Arrivé en France dans les années 2000, l’empowerment évoque la possibilité pour un individu ou un groupe de se donner les moyens de renforcer sa capacité d’action ou d’émancipation. « Pouvoir d’agir », « capacitation », « empouvoirisation », « agentivité », « autonomisation », « responsabilisation »… aucune traduction française du mot empowerment ne réussit à rendre vraiment compte du sens exact de cette notion. En 1987, Julian Rappaport, psychologue américain, a défini l’empowerment comme « un processus, un mécanisme par lequel les personnes, les organisations et les communautés acquièrent le contrôle des événements qui les concernent ». Cette notion « articule deux dimensions : celle du pouvoir, qui constitue la racine du mot, et celle du processus d’apprentissage pour y accéder », a précisé Marie-Hélène Bacqué, sociologue et professeure en études urbaines à l’université Paris Nanterre.

Horizontalité

Nombreux sont ceux qui se rangent derrière l’expression « développement du pouvoir d’agir des personnes et des collectivités » en guise de traduction de l’empowerment, c’est-à-dire le « processus par lequel des personnes accèdent ensemble ou séparément à une plus grande possibilité d’agir sur ce qui est important pour elles-mêmes, leurs proches ou la collectivité à laquelle elles s’identifient », selon la définition de Yann Le Bossé, psychosociologue à l’université Laval (Québec), souvent cité en référence.

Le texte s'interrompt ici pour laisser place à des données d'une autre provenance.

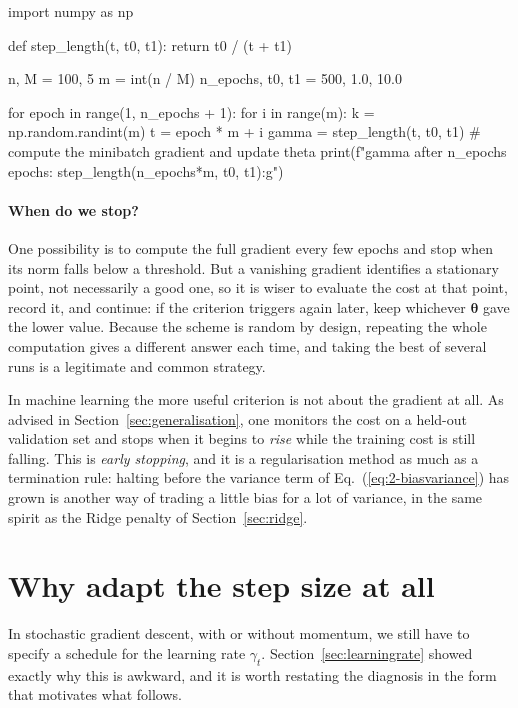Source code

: \begin{Python}{}
import numpy as np

def step_length(t, t0, t1):
    return t0 / (t + t1)

n, M = 100, 5
m = int(n / M)
n_epochs, t0, t1 = 500, 1.0, 10.0

for epoch in range(1, n_epochs + 1):
    for i in range(m):
        k = np.random.randint(m)
        t = epoch * m + i
        gamma = step_length(t, t0, t1)
        # compute the minibatch gradient and update theta
print(f"gamma after {n_epochs} epochs: {step_length(n_epochs*m, t0, t1):g}")
\end{Python}

\paragraph{When do we stop?}
One possibility is to compute the full gradient every few epochs and stop when
its norm falls below a threshold.  But a vanishing gradient identifies a
stationary point, not necessarily a good one, so it is wiser to evaluate the
cost at that point, record it, and continue: if the criterion triggers again
later, keep whichever $\bm{\theta}$ gave the lower value.  Because the scheme
is random by design, repeating the whole computation gives a different answer
each time, and taking the best of several runs is a legitimate and common
strategy.

In machine learning the more useful criterion is not about the gradient at
all.  As advised in Section~\ref{sec:generalisation}, one monitors the cost on
a held-out validation set and stops when it begins to \emph{rise} while the
training cost is still falling.  This is \emph{early stopping}, and it is a
regularisation method as much as a termination rule: halting before the
variance term of Eq.~(\ref{eq:2-biasvariance}) has grown is another way of
trading a little bias for a lot of variance, in the same spirit as the Ridge
penalty of Section~\ref{sec:ridge}.


\section{Why adapt the step size at all}
\label{sec:adaptive}

In stochastic gradient descent, with or without momentum, we still have to
specify a schedule for the learning rate $\gamma_t$.  Section~\ref{sec:learningrate}
showed exactly why this is awkward, and it is worth restating the diagnosis in
the form that motivates what follows.

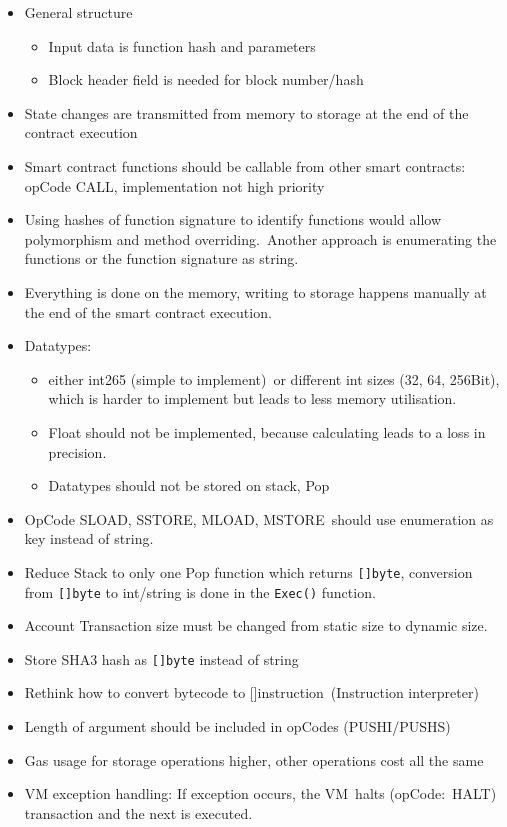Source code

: \begin{itemize}
\item
  General structure

  \begin{itemize}
  \item
    Input data is function hash and parameters
  \item
    Block header field is needed for block number/hash
  \end{itemize}
\item
  State changes are transmitted from memory to storage at the end of the
  contract execution
\item
  Smart contract functions should be callable from other smart
  contracts: opCode CALL, implementation not high priority
\item
  Using hashes of function signature to identify functions would allow
  polymorphism and method overriding.~Another approach is enumerating
  the functions or the function signature as string.
\item
  Everything is done on the memory, writing to storage happens manually
  at the end of the smart contract execution.
\item
  Datatypes:

  \begin{itemize}
  \item
    either int265 (simple to implement)~or different int sizes (32, 64,
    256Bit), which is harder to implement but leads to less memory
    utilisation.
  \item
    Float should not be implemented, because calculating leads to a loss
    in precision.
  \item
    Datatypes should not be stored on stack, Pop
  \end{itemize}
\item
  OpCode SLOAD, SSTORE, MLOAD, MSTORE~should use enumeration as key
  instead of string.
\item
  Reduce Stack to only one Pop function which returns
  \texttt{{[}{]}byte}, conversion from \texttt{{[}{]}byte} to int/string
  is done in the \texttt{Exec()} function.
\item
  Account Transaction size must be changed from static size to dynamic
  size.
\item
  Store SHA3 hash as \texttt{{[}{]}byte} instead of string
\item
  Rethink how to convert bytecode to {[}{]}instruction~(Instruction
  interpreter)
\item
  Length of argument should be included in opCodes (PUSHI/PUSHS)
\item
  Gas usage for storage operations higher, other operations cost all the
  same
\item
  VM exception handling: If exception occurs, the VM~halts
  (opCode:~HALT) transaction and the next is executed.
\end{itemize}

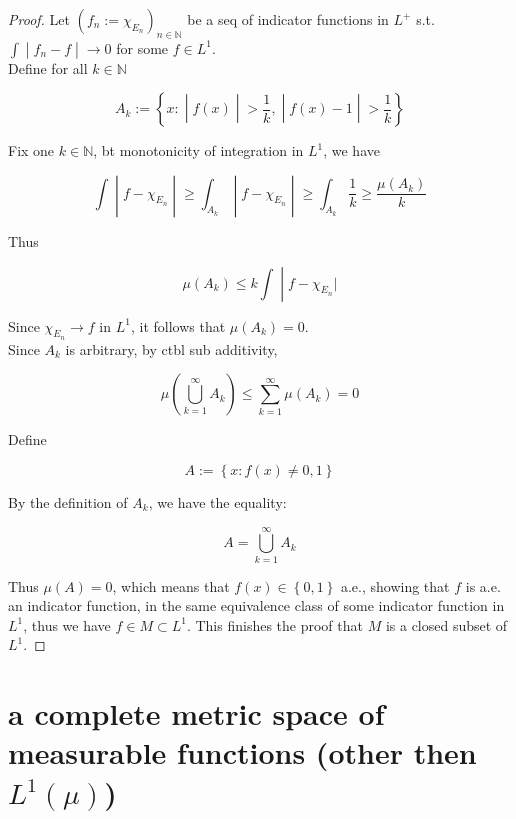 \begin{proof}

Let \((f_{n} := \chi_{E_{n}})_{n \in \mathbb{N}}\) be a seq of indicator functions in \(L^{+}\) s.t. \(\left. \int \middle| f_{n} - f \middle| \rightarrow 0 \right.\) for some \(f \in L^{1}\).\\
Define for all \(k \in \mathbb{N}\)

\[A_{k} := \left\{ x: \middle| f(x) \middle| > \frac{1}{k}, \middle| f(x) - 1 \middle| > \frac{1}{k} \right\}\]

Fix one \(k \in \mathbb{N}\), bt monotonicity of integration in \(L^{1}\), we have

\[\left. \int \middle| f - \chi_{E_{n}} \middle| \geq \int_{A_{k}} \middle| f - \chi_{E_{n}} \middle| \geq \int_{A_{k}}\frac{1}{k} \geq \frac{\mu(A_{k})}{k} \right.\]

Thus

\[\left. \mu(A_{k}) \leq k\int \middle| f - \chi_{E_{n}}| \right.\]

Since \(\chi_{E_{n}}\rightarrow f\) in \(L^{1}\), it follows that \(\mu(A_{k}) = 0\).\\
Since \(A_{k}\) is arbitrary, by ctbl sub additivity,

\[\mu(\bigcup\limits_{k = 1}^{\infty}A_{k}) \leq \sum\limits_{k = 1}^{\infty}\mu(A_{k}) = 0\]

Define

\[A := \left\{ {x:f(x) \neq 0,1} \right\}\]

By the definition of \(A_{k}\), we have the equality:

\[A = \bigcup\limits_{k = 1}^{\infty}A_{k}\]

Thus \(\mu(A) = 0\), which means that \(f(x) \in \left\{ {0,1} \right\}\) a.e., showing that \(f\) is a.e. an indicator function, in the same equivalence class of some indicator function in \(L^{1}\), thus we have \(f \in M \subset L^{1}\). This finishes the proof that \(M\) is a closed subset of \(L^{1}\).

\end{proof}

\section{\texorpdfstring{a complete metric space of measurable functions (other then \(L^{1}(\mu)\))}{a complete metric space of measurable functions (other then L\^{}\{1\}(\textbackslash mu))}}\label{a-complete-metric-space-of-measurable-functions-other-then-l1mu}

« Tous ces mots qui s’enchaînent depuis quinze ans s’inscrivent dans un mouvement de fond, une évolution sociétale qui dépasse le secteur social et médico-social », a considéré Dominique Argoud, président du conseil scientifique de la CNSA (Caisse nationale de solidarité pour l’autonomie) et maître de conférences en sciences de l’éducation à l’université Paris-Est Créteil. « On a assisté depuis quelques années au “déclin de l’institution” », pour reprendre l’analyse du sociologue François Dubet. « Les institutions dans lesquelles s’exerce le “travail sur autrui” sont toutes déstabilisées parce que la société conteste tout ce qui vient du haut, les normes, les valeurs, le savoir, alors que, jusqu’à présent, cela s’imposait de fait. Les familles mises à la porte des institutions sont de plus en plus revendicatrices. Les professionnels eux-mêmes développent de plus en plus leur “compte à soi” qui leur dit de faire autrement. L’individu a une capacité d’agir sur son environnement, même s’il est en situation de vulnérabilité. La verticalité est aujourd’hui contestée au profit de l’horizontalité. La recherche de symétrisation des liens sociaux est une constante dans la société postmoderne », a-t-il expliqué lors de la journée d’étude Uriopss-Creai Ile-de-France.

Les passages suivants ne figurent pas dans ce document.